--- WHAT YOU ARE ASKED TO DO ---
Starting at the line containing "and $y\in B(x_0,M_\ell)$" and ending at the line containing "covering $B$. Let", print every line of the material below exactly, both ends included, and stop there.

--- STUDY MATERIAL ---

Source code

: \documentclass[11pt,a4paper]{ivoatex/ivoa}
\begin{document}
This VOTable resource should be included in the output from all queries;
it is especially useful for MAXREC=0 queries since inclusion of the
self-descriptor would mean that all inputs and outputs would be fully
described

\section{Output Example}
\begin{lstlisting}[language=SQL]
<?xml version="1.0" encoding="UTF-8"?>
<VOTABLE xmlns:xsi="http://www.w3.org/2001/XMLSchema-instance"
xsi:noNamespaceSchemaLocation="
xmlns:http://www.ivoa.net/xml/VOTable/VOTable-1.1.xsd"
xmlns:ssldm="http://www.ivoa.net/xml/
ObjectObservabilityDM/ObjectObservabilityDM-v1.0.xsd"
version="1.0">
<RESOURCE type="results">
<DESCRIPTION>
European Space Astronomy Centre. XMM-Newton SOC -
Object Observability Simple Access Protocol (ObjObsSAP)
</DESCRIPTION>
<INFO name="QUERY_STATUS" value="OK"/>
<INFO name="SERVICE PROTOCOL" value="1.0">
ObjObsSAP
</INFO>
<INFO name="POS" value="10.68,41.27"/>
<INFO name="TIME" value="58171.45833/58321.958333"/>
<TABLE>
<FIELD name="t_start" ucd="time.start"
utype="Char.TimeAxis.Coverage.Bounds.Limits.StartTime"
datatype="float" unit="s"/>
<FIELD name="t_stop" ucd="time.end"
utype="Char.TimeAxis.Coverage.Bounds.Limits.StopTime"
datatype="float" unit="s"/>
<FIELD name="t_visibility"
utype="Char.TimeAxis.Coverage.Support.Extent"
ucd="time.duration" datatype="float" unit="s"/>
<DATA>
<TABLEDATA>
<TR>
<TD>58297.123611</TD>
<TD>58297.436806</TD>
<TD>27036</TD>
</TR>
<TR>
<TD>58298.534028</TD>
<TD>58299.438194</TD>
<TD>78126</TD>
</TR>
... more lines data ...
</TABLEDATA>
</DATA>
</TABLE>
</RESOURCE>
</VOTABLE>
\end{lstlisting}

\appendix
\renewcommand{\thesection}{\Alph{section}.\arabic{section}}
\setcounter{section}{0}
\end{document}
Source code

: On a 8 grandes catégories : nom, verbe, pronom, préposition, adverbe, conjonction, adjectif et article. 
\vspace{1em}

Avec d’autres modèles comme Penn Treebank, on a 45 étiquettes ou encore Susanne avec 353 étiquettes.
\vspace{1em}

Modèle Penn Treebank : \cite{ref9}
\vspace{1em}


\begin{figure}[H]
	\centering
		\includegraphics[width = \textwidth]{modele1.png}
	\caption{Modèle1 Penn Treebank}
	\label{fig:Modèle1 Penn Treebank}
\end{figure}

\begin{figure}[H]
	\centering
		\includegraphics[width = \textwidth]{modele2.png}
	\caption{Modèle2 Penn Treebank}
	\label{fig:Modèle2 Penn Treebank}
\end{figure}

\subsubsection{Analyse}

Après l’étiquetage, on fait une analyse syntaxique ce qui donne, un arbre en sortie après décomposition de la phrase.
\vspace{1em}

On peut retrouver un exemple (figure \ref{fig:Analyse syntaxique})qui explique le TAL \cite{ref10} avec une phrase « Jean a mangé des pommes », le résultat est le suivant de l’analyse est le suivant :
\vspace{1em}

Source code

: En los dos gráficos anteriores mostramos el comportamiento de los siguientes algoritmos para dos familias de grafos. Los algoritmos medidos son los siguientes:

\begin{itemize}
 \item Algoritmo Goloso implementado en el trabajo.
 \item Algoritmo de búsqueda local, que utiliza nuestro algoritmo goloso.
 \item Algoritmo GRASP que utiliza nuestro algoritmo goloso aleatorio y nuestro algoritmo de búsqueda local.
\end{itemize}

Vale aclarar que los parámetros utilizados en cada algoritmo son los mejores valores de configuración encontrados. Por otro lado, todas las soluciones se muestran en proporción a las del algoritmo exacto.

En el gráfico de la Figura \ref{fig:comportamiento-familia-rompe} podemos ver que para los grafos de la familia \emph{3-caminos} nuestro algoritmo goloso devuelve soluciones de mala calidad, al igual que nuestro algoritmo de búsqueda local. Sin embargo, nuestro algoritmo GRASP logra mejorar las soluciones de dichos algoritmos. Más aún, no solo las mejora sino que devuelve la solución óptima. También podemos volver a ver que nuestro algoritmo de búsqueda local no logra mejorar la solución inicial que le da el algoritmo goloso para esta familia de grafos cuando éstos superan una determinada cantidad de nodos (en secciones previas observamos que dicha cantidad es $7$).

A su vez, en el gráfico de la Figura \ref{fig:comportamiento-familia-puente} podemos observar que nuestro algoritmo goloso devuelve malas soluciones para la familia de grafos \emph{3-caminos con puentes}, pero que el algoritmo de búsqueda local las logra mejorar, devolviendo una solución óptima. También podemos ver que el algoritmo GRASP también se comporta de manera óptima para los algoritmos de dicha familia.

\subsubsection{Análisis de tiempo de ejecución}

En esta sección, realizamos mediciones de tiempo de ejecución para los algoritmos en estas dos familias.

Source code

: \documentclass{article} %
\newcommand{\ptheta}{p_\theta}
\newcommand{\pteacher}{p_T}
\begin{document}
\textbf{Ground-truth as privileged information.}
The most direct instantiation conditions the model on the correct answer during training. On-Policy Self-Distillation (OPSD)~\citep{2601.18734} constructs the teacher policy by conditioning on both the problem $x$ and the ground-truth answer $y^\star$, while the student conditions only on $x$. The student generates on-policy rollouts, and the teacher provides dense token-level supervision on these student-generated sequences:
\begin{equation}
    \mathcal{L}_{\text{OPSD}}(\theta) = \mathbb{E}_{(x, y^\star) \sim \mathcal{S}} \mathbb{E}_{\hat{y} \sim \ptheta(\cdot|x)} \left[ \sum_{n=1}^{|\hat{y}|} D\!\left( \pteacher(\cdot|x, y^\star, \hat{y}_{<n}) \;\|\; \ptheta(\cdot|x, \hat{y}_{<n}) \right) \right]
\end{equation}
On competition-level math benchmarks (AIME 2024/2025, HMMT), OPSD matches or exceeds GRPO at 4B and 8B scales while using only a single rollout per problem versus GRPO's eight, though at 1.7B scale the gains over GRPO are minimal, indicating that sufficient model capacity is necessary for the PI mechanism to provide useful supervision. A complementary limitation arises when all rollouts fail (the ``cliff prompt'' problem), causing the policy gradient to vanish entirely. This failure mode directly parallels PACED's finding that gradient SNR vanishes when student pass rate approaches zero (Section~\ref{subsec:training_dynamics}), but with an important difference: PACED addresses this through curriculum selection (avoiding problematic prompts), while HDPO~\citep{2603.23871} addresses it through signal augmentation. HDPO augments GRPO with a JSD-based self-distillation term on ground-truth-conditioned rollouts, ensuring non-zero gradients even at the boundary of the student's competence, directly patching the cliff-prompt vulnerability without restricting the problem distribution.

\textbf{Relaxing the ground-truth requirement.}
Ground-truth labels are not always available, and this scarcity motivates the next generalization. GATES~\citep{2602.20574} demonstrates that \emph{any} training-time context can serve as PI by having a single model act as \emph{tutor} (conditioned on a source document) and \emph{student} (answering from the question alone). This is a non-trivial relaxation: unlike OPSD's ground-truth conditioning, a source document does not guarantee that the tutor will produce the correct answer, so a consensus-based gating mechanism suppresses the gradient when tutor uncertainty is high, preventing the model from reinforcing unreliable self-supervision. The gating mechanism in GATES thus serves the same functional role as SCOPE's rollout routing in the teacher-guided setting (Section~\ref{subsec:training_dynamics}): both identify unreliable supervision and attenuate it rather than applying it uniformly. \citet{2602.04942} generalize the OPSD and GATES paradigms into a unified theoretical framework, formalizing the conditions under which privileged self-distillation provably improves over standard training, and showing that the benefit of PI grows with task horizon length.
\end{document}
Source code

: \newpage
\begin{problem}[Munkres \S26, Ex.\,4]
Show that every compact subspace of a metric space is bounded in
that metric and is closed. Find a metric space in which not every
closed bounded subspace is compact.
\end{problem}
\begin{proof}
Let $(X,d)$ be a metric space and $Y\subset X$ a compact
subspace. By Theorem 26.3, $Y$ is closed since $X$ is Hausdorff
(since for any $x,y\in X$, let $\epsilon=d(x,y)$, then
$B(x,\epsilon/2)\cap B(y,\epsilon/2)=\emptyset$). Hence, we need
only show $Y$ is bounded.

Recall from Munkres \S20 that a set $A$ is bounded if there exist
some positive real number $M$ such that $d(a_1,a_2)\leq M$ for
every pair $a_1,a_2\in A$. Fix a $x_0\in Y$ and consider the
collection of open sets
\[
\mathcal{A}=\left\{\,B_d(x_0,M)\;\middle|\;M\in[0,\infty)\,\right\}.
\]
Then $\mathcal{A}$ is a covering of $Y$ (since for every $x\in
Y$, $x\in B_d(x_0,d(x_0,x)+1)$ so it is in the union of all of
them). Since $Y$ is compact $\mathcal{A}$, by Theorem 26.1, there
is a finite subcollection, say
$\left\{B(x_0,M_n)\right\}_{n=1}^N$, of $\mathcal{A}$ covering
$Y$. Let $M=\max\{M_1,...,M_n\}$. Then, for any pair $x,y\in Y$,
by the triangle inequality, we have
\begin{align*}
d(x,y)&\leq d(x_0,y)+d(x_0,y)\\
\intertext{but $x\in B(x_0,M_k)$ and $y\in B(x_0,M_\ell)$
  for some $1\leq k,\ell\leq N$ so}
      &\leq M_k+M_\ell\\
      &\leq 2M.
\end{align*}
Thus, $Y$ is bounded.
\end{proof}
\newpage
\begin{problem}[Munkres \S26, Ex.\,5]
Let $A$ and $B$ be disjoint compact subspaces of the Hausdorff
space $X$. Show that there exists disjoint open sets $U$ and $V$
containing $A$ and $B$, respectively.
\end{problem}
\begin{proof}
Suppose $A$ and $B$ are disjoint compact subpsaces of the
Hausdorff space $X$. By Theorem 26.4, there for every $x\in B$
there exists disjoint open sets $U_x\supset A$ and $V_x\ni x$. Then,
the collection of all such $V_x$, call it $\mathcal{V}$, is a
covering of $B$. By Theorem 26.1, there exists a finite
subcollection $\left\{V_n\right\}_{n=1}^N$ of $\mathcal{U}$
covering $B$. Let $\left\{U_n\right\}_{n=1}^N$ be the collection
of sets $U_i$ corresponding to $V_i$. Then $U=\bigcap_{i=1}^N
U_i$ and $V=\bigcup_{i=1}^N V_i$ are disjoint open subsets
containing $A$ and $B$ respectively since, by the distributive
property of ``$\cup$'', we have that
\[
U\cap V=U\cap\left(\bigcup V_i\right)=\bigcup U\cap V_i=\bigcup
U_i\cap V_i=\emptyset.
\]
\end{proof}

--- YOUR SOLUTION ---
\intertext{but $x\in B(x_0,M_k)$ and $y\in B(x_0,M_\ell)$
  for some $1\leq k,\ell\leq N$ so}
      &\leq M_k+M_\ell\\
      &\leq 2M.
\end{align*}
Thus, $Y$ is bounded.
\end{proof}
\newpage
\begin{problem}[Munkres \S26, Ex.\,5]
Let $A$ and $B$ be disjoint compact subspaces of the Hausdorff
space $X$. Show that there exists disjoint open sets $U$ and $V$
containing $A$ and $B$, respectively.
\end{problem}
\begin{proof}
Suppose $A$ and $B$ are disjoint compact subpsaces of the
Hausdorff space $X$. By Theorem 26.4, there for every $x\in B$
there exists disjoint open sets $U_x\supset A$ and $V_x\ni x$. Then,
the collection of all such $V_x$, call it $\mathcal{V}$, is a
covering of $B$. By Theorem 26.1, there exists a finite
subcollection $\left\{V_n\right\}_{n=1}^N$ of $\mathcal{U}$
covering $B$. Let $\left\{U_n\right\}_{n=1}^N$ be the collection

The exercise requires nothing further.